▶ [YOUR TASK] Repeat all the records, precisely as given.

===== EXTRACTED INFORMATION =====

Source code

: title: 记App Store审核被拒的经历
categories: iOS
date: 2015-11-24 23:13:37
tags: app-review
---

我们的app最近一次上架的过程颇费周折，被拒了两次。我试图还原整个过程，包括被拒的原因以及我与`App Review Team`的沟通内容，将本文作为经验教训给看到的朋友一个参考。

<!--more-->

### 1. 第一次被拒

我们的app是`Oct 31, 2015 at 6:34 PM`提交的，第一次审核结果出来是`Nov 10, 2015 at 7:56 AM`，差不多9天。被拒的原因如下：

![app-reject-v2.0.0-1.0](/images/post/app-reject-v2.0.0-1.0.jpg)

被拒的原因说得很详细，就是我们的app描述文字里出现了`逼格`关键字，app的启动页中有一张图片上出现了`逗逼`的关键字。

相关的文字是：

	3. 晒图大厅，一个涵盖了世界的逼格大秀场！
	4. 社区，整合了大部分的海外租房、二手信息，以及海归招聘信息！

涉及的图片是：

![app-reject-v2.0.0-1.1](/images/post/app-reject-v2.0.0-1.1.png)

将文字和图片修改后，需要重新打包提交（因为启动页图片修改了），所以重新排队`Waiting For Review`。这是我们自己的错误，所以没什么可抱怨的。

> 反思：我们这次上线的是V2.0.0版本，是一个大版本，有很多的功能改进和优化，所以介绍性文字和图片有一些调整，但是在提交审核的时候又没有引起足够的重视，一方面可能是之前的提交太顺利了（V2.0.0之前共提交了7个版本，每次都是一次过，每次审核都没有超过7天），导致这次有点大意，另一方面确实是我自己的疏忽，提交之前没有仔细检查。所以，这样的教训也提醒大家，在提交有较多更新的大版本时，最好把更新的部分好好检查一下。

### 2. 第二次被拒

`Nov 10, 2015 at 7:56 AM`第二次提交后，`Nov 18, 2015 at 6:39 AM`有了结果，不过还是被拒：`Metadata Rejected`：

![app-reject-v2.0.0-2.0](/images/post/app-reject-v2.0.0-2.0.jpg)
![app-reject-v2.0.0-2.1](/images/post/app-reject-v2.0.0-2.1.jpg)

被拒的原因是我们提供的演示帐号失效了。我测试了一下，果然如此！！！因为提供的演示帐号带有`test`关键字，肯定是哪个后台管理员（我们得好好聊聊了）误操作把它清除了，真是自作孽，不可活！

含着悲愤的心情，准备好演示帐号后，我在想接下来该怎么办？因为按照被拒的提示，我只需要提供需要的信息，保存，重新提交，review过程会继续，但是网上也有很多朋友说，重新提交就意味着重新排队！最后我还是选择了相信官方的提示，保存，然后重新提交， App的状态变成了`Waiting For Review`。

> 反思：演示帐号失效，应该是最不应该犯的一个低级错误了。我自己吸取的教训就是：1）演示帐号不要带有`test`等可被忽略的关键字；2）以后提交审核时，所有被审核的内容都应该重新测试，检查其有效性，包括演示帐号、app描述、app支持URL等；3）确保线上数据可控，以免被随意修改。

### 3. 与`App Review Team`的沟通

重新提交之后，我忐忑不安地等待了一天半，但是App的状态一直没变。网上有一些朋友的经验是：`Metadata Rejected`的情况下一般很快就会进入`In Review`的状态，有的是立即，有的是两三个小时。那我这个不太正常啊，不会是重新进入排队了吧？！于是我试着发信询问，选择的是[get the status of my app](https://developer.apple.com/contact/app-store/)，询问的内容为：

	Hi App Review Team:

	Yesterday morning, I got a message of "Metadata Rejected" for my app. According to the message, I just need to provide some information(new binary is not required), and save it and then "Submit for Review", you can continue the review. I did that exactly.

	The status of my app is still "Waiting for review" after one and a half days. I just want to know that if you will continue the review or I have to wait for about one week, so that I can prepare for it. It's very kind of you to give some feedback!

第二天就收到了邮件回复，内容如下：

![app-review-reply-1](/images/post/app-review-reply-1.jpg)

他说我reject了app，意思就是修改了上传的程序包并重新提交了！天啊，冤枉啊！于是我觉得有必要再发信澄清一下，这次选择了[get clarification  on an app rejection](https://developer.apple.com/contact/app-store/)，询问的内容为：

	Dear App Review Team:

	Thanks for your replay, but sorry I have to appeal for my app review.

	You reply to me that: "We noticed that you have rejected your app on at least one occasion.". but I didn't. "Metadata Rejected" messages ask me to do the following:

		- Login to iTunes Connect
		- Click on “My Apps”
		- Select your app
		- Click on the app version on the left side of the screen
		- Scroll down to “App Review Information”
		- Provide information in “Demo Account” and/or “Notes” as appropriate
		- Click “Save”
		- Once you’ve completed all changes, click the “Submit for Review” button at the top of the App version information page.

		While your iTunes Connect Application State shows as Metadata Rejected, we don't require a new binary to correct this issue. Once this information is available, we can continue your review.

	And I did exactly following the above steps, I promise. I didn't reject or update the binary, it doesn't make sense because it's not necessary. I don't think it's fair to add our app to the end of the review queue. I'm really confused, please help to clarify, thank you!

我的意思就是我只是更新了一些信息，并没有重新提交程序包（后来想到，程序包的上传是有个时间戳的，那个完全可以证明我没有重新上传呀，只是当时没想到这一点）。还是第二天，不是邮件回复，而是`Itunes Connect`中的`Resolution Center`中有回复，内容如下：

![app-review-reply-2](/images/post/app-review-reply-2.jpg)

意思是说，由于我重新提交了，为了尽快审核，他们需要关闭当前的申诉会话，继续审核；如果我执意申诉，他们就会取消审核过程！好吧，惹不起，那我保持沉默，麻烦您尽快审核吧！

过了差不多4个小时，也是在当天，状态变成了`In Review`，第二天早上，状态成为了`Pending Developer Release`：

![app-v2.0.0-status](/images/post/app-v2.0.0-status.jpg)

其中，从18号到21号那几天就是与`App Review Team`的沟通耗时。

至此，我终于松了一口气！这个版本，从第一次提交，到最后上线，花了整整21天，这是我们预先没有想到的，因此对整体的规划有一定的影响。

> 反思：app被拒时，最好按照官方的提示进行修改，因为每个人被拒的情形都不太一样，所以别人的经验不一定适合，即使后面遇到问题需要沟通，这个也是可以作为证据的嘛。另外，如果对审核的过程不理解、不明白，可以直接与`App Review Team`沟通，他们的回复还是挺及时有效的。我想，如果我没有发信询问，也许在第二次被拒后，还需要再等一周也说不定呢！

=====

▶ [SOLUTION TO THIS TASK]
Source code

: title: 记App Store审核被拒的经历
categories: iOS
date: 2015-11-24 23:13:37
tags: app-review
---

我们的app最近一次上架的过程颇费周折，被拒了两次。我试图还原整个过程，包括被拒的原因以及我与`App Review Team`的沟通内容，将本文作为经验教训给看到的朋友一个参考。

<!--more-->

### 1. 第一次被拒

我们的app是`Oct 31, 2015 at 6:34 PM`提交的，第一次审核结果出来是`Nov 10, 2015 at 7:56 AM`，差不多9天。被拒的原因如下：

![app-reject-v2.0.0-1.0](/images/post/app-reject-v2.0.0-1.0.jpg)

被拒的原因说得很详细，就是我们的app描述文字里出现了`逼格`关键字，app的启动页中有一张图片上出现了`逗逼`的关键字。

相关的文字是：

	3. 晒图大厅，一个涵盖了世界的逼格大秀场！
	4. 社区，整合了大部分的海外租房、二手信息，以及海归招聘信息！

涉及的图片是：

![app-reject-v2.0.0-1.1](/images/post/app-reject-v2.0.0-1.1.png)

将文字和图片修改后，需要重新打包提交（因为启动页图片修改了），所以重新排队`Waiting For Review`。这是我们自己的错误，所以没什么可抱怨的。

> 反思：我们这次上线的是V2.0.0版本，是一个大版本，有很多的功能改进和优化，所以介绍性文字和图片有一些调整，但是在提交审核的时候又没有引起足够的重视，一方面可能是之前的提交太顺利了（V2.0.0之前共提交了7个版本，每次都是一次过，每次审核都没有超过7天），导致这次有点大意，另一方面确实是我自己的疏忽，提交之前没有仔细检查。所以，这样的教训也提醒大家，在提交有较多更新的大版本时，最好把更新的部分好好检查一下。

### 2. 第二次被拒

`Nov 10, 2015 at 7:56 AM`第二次提交后，`Nov 18, 2015 at 6:39 AM`有了结果，不过还是被拒：`Metadata Rejected`：

![app-reject-v2.0.0-2.0](/images/post/app-reject-v2.0.0-2.0.jpg)
![app-reject-v2.0.0-2.1](/images/post/app-reject-v2.0.0-2.1.jpg)

被拒的原因是我们提供的演示帐号失效了。我测试了一下，果然如此！！！因为提供的演示帐号带有`test`关键字，肯定是哪个后台管理员（我们得好好聊聊了）误操作把它清除了，真是自作孽，不可活！

含着悲愤的心情，准备好演示帐号后，我在想接下来该怎么办？因为按照被拒的提示，我只需要提供需要的信息，保存，重新提交，review过程会继续，但是网上也有很多朋友说，重新提交就意味着重新排队！最后我还是选择了相信官方的提示，保存，然后重新提交， App的状态变成了`Waiting For Review`。

> 反思：演示帐号失效，应该是最不应该犯的一个低级错误了。我自己吸取的教训就是：1）演示帐号不要带有`test`等可被忽略的关键字；2）以后提交审核时，所有被审核的内容都应该重新测试，检查其有效性，包括演示帐号、app描述、app支持URL等；3）确保线上数据可控，以免被随意修改。

### 3. 与`App Review Team`的沟通

重新提交之后，我忐忑不安地等待了一天半，但是App的状态一直没变。网上有一些朋友的经验是：`Metadata Rejected`的情况下一般很快就会进入`In Review`的状态，有的是立即，有的是两三个小时。那我这个不太正常啊，不会是重新进入排队了吧？！于是我试着发信询问，选择的是[get the status of my app](https://developer.apple.com/contact/app-store/)，询问的内容为：

	Hi App Review Team:

	Yesterday morning, I got a message of "Metadata Rejected" for my app. According to the message, I just need to provide some information(new binary is not required), and save it and then "Submit for Review", you can continue the review. I did that exactly.

	The status of my app is still "Waiting for review" after one and a half days. I just want to know that if you will continue the review or I have to wait for about one week, so that I can prepare for it. It's very kind of you to give some feedback!

第二天就收到了邮件回复，内容如下：

![app-review-reply-1](/images/post/app-review-reply-1.jpg)

他说我reject了app，意思就是修改了上传的程序包并重新提交了！天啊，冤枉啊！于是我觉得有必要再发信澄清一下，这次选择了[get clarification  on an app rejection](https://developer.apple.com/contact/app-store/)，询问的内容为：

	Dear App Review Team:

	Thanks for your replay, but sorry I have to appeal for my app review.

	You reply to me that: "We noticed that you have rejected your app on at least one occasion.". but I didn't. "Metadata Rejected" messages ask me to do the following:

		- Login to iTunes Connect
		- Click on “My Apps”
		- Select your app
		- Click on the app version on the left side of the screen
		- Scroll down to “App Review Information”
		- Provide information in “Demo Account” and/or “Notes” as appropriate
		- Click “Save”
		- Once you’ve completed all changes, click the “Submit for Review” button at the top of the App version information page.

		While your iTunes Connect Application State shows as Metadata Rejected, we don't require a new binary to correct this issue. Once this information is available, we can continue your review.

	And I did exactly following the above steps, I promise. I didn't reject or update the binary, it doesn't make sense because it's not necessary. I don't think it's fair to add our app to the end of the review queue. I'm really confused, please help to clarify, thank you!

我的意思就是我只是更新了一些信息，并没有重新提交程序包（后来想到，程序包的上传是有个时间戳的，那个完全可以证明我没有重新上传呀，只是当时没想到这一点）。还是第二天，不是邮件回复，而是`Itunes Connect`中的`Resolution Center`中有回复，内容如下：

![app-review-reply-2](/images/post/app-review-reply-2.jpg)

意思是说，由于我重新提交了，为了尽快审核，他们需要关闭当前的申诉会话，继续审核；如果我执意申诉，他们就会取消审核过程！好吧，惹不起，那我保持沉默，麻烦您尽快审核吧！

过了差不多4个小时，也是在当天，状态变成了`In Review`，第二天早上，状态成为了`Pending Developer Release`：

![app-v2.0.0-status](/images/post/app-v2.0.0-status.jpg)

其中，从18号到21号那几天就是与`App Review Team`的沟通耗时。

至此，我终于松了一口气！这个版本，从第一次提交，到最后上线，花了整整21天，这是我们预先没有想到的，因此对整体的规划有一定的影响。

> 反思：app被拒时，最好按照官方的提示进行修改，因为每个人被拒的情形都不太一样，所以别人的经验不一定适合，即使后面遇到问题需要沟通，这个也是可以作为证据的嘛。另外，如果对审核的过程不理解、不明白，可以直接与`App Review Team`沟通，他们的回复还是挺及时有效的。我想，如果我没有发信询问，也许在第二次被拒后，还需要再等一周也说不定呢！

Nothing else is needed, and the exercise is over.